3. You can lose the 0 percent deal if you mess up

If you violate your terms (by paying late, for example), your issuer can end your 0 percent period early. For example, here are the terms on the Chase Slate card:

Chase loss of intro apr

Notice that you won’t just get hit with the default APR, but with the penalty APR – an even higher interest rate reserved for those who run afoul of their card agreements. Expect something near 30 percent.

4. You may not get the terms you want

An advertisement for a card that offers 0 percent on balance transfers for 14 months might seem like the answer to all your problems.

However, “just because you see an ad, it’s not a guarantee you’re going to get that card with those terms,” Sullivan says.

Even preapproved mailed offers may not be a slam dunk if your credit has recently changed. You might apply for a card only to get a shorter balance transfer period than advertised — or a credit limit that’s not high enough for your entire balance. Worse yet, you’ll have a new credit inquiry on your credit reports, which can lower your score.

“That can be very disappointing,” Sullivan says.”… Now you have this card that doesn’t take care of your needs, and it’s going to be even harder to get a card that is useful to you.

5. Multiple balances create complexity

Balance transfer cards are still credit cards; you can use them to make purchases. That means you’ll have two balances and possibly two APRs on one card: your transferred balance (at 0 percent) and your purchase balance (at whatever rate the issuer gives you).

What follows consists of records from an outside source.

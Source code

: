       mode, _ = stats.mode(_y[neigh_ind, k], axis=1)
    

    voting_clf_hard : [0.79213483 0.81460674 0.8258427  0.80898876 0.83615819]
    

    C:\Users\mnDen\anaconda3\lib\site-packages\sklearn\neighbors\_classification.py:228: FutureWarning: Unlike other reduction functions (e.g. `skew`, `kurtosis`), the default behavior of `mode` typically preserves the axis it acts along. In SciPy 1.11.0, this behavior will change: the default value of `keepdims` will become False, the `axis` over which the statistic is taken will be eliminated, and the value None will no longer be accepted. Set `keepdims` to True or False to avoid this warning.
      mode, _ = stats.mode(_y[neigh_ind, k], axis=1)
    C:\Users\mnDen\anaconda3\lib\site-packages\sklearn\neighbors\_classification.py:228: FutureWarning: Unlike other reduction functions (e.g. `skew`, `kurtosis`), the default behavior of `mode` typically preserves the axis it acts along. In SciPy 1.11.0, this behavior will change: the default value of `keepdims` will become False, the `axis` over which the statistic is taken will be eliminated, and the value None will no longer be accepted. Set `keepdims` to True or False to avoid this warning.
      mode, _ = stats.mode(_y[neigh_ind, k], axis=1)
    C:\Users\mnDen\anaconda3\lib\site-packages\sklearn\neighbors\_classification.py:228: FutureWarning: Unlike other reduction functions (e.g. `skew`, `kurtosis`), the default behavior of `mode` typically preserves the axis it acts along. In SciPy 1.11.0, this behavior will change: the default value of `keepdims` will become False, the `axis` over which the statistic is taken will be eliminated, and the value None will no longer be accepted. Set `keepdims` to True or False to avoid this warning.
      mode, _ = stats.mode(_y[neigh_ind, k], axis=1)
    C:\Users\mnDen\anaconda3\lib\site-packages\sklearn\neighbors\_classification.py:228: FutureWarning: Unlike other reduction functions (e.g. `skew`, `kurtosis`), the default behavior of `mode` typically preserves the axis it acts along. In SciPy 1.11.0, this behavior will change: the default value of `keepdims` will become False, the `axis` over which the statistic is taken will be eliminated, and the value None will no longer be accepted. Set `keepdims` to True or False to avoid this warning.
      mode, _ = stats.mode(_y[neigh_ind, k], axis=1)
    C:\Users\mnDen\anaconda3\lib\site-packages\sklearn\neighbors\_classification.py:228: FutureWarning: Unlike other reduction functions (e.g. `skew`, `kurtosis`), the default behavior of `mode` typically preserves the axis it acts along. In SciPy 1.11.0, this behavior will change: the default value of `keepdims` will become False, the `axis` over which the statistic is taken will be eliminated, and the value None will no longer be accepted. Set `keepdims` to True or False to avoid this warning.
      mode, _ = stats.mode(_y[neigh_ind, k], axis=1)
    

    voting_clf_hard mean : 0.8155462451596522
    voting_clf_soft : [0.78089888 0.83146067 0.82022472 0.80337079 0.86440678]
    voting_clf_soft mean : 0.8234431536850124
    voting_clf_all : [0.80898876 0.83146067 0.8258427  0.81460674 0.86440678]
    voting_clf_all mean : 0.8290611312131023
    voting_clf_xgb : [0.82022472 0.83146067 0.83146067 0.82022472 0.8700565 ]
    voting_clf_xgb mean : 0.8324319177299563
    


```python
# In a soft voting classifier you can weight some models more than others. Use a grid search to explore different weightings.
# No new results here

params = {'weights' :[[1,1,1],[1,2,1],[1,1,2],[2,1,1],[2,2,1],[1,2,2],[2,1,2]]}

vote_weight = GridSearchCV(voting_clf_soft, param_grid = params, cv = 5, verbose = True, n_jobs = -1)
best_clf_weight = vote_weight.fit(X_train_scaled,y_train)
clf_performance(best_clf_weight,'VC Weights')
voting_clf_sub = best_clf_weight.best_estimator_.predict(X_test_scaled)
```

The CARD Act of 2009 stipulates that payments in excess of the minimum be applied to the balance with the highest interest rate. So you may think your large monthly payment is chipping away at your transferred balance when, in reality, your bank is applying it to that computer you just bought.

Or perhaps you have the opposite problem: You’re paying only the minimum, thinking it will go toward your purchases (which have a higher interest rate), when your issuer (which can apply minimum payments any way it pleases) is applying it to your 0 percent balance.

So monitor your account statements to find out how your payments are being allocated. Or better yet, don’t use the balance transfer card for purchases.

“I usually tell people don’t carry that card,” Sullivan says. “Cut it up, so you’re not tempted to use it.”

6. There are other options besides cards

Both Ebrahimi and Sullivan recommend looking at unsecured personal loans (such as debt consolidation loans and signature loans) as an alternative to balance transfer cards. While these loans don’t offer 0 percent intro periods, Sullivan has seen such loans with APRs under 10 percent. There are other advantages, too.

“The term is fixed, there’s no transfer fee, and you can’t spend more on a loan like you can with a card,” Ebrahimi says. “If you have good enough credit, that’s a better option than a 0 percent offer.”

Plus, Sullivan points out, having a loan (in addition to cards) on your credit report can increase your credit variety, helping your score.

The catch? You have to have good enough credit. A credit score of above 720 should be enough for a modest loan (up to $10,000) at a good rate, Sullivan estimates. And your current bank or credit union is probably a good place to start.

“You probably already have an established record with them, and maybe established credit,” Sullivan says. “But you’d probably want to research online to make sure you’re getting a competitive rate.”

7. Balance transfers can become a debt snooze button

Just because a card gives you a cushy 0 percent period, don’t use that as an excuse to drag out your debt.

“If you take 12 months to get rid of your debt, you wind up in the same situation next season,” Sullivan says. “You have to go out and charge your holiday expenses again. If you don’t build in some time to save, you’re in trouble.”

So rather than focusing only on getting a good balance transfer deal, make sure you have a realistic debt-payment plan.

“A lot of people focus on, ‘Oh, if I can just get a better rate,'” Sullivan says. “The interest is important, but you can’t borrow your way out of debt. You have to have a way to pay it off.”